ベルリン州が不動産大手から住宅購入、家賃高騰対策で

独ベルリン州政府は17日、合併を計画している不動産大手のヴォノヴィアとドイチェ・ヴォーネンから州内の賃貸住宅1万4,750世帯分を取得することで合意したと発表した。手ごろな価格の賃貸住宅が不足している現状を改善する狙い。州有不動産会社3社を通して総額24億6,000万ユーロで購入する。

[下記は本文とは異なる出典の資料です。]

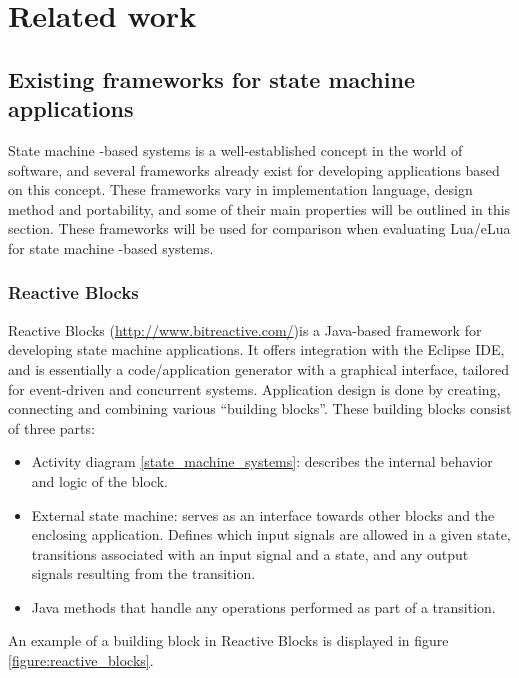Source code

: \chapter{Related work}
\label{ch:related_work}

\section{Existing frameworks for state machine applications}
State machine -based systems is a well-established concept in the world of software, and several frameworks already exist for developing applications based on this concept. These frameworks vary in implementation language, design method and portability, and some of their main properties will be outlined in this section. These frameworks will be used for comparison when evaluating Lua/eLua for state machine -based systems.

\subsection{Reactive Blocks}
Reactive Blocks (\url{http://www.bitreactive.com/})is a Java-based framework for developing state machine applications. It offers integration with the Eclipse IDE, and is essentially a code/application generator with a graphical interface, tailored for event-driven and concurrent systems. Application design is done by creating, connecting and combining various “building blocks”. These building blocks consist of three parts:
\begin{itemize}
	\item Activity diagram \ref{state_machine_systems}: describes the internal behavior and logic of the block.
	\item External state machine: serves as an interface towards other blocks and the enclosing application. Defines which input signals are allowed in a given state, transitions associated with an input signal and a state, and any output signals resulting from the transition.
	\item Java methods that handle any operations performed as part of a transition.
\end{itemize}

An example of a building block in Reactive Blocks is displayed in figure \ref{figure:reactive_blocks}.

ドイツでは住宅不足を背景に大都市を中心に不動産価格と家賃が近年、急速に上昇している。このため低所得者のなかには長年住んでいた賃貸住宅の家賃を払えなくなる人が出ている。また、郊外に転出したり、収入の30%以上を家賃に充てる世帯が多い。

社会民主党(SPD)と緑の党、左翼党からなるベルリン州の左派政権はこうした現状を問題視し、家賃に上限を設ける州法を2019年に成立させ施行した。同法に対しては連邦憲法裁判所(BVerfG)が4月に違憲判決を下したものの、不動産会社への圧力は弱まっていない。

ヴォノヴィアとドイチェ・ヴォーネンはこれを受け5月、「未来・社会協定」という提案をベルリン州に提示。州内の賃貸住宅の一部を州に売却するほか、26年までは家賃の値上げに自主的に上限を設ける意向を表明した。家賃の上げ幅は24年までが年1%以下、25年と26年もインフレ率未満としている。

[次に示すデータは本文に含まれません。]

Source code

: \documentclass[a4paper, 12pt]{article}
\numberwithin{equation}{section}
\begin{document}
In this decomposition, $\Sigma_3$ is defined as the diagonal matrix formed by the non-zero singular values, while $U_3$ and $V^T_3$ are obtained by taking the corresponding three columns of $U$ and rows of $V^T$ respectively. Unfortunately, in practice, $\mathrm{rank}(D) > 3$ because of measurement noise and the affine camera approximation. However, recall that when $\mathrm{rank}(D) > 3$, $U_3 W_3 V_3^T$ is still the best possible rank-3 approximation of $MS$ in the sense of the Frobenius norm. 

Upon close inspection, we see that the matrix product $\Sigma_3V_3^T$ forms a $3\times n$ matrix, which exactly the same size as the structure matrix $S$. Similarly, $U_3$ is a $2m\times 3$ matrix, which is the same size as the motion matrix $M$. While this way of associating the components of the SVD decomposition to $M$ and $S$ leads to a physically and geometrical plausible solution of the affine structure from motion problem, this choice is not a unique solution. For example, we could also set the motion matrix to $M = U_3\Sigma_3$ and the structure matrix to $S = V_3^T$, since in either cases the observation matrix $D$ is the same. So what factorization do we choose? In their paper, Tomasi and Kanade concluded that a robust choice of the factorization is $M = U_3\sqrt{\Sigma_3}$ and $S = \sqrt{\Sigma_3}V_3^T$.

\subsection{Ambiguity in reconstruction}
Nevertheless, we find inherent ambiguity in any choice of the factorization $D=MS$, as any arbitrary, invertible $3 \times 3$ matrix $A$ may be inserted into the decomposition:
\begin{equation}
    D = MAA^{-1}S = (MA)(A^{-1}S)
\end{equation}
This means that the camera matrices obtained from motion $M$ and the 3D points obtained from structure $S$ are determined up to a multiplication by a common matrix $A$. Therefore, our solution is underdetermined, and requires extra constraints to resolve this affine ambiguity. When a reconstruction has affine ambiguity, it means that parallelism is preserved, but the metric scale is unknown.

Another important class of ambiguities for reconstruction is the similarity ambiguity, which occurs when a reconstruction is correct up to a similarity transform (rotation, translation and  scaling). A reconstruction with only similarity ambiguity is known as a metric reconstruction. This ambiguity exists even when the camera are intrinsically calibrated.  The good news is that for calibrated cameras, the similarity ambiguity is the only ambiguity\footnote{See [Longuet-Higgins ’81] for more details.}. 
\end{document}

州に譲渡する賃貸住宅は当初、2万世帯分弱としていたが、今回の合意では約1万5,000世帯分へと減少した。約5,000世帯分は低所得者を対象とする公営住宅に適さないことから除外された。

州有不動産3社は購入資金を外部資本で賄う。返済には家賃収入を充てるため、州の財政にしわ寄せは出ない見通し。

州政府は公営住宅を25年までに40万世帯分に増やすことを目指している。これは州内の住宅の約20%に相当する規模。現政権下ではこれまでに計4万1,150世帯分を購入した。